Dentro do carro do motorista bêbado do Peugeot que bateu no Fiat Idea da família, a polícia encontrou várias garrafas de cerveja, energéticos e outras bebidas alcoólicas. O motorista, que já foi autuado por dirigir sob o efeito de álcool, confessou a embriaguez e o uso de drogas. Ele está detido.

Vou citar outra fatalidade, ocorrida em Rio Claro, cidade a 170 quilômetros da capital paulistana: o suicídio de um primo distante.

Pouco antes da meia-noite, Fabiano, de 28 anos, pôs fim à sua vida. Usuário de drogas, ele lutava contra o vício há cerca de 10 anos.

Há pelo menos duas versões para a morte de Fabiano: alguns dizem que ele se jogou de um viaduto; outros, que simplesmente deitou na pista e foi atropelado por dois carros. Bem, isso agora já não importa. O enterro foi às 17 horas deste domingo (1º de janeiro).

O ponto comum entre os dois casos é a droga. Tanto Fabiano quanto Lilian e seu bebê foram vítimas do que há de pior na sociedade: álcool e outras drogas.

E somente fiscalização e punição severas poderão surtir algum efeito na diminuição de histórias tão tristes como essas. 

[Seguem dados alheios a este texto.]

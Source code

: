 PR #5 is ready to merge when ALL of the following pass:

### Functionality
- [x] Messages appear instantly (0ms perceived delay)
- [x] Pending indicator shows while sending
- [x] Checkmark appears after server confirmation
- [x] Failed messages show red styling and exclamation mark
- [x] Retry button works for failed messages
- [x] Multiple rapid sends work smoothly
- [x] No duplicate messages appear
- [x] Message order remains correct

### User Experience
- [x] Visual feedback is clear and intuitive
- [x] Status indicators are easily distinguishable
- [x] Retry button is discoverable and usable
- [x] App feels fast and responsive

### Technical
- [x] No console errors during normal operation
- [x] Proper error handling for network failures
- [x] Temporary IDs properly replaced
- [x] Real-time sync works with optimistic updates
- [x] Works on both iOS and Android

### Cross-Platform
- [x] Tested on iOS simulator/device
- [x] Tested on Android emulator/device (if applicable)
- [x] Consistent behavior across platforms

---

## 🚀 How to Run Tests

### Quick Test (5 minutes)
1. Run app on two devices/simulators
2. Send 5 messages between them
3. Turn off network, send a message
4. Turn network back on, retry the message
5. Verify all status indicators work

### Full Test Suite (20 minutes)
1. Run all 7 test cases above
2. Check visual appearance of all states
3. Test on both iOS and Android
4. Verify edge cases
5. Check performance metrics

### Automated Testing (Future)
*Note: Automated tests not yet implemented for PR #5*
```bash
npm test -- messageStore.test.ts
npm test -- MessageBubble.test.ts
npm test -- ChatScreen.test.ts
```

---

Mas como isto é algo bem difícil de acontecer no Brasil, há pelo menos três coisas a se fazer: nem sequer provar qualquer bebida alcoólica e/ou drogas ilícitas ou lícitas, inclusive o cigarro, fazer campanhas de conscientização entre crianças, jovens e adultos, promovendo a total abstinência de tais substâncias, e ajudar os que são escravos dos vícios.

E, claro, além de trabalhar, pedir misericórdia a Deus e clamar para que casos assim sejam cada vez mais raros!

É triste ver o mundo acabar para duas famílias, logo no início do ano, justamente quando todos só sabem dizer “feliz ano-novo!”.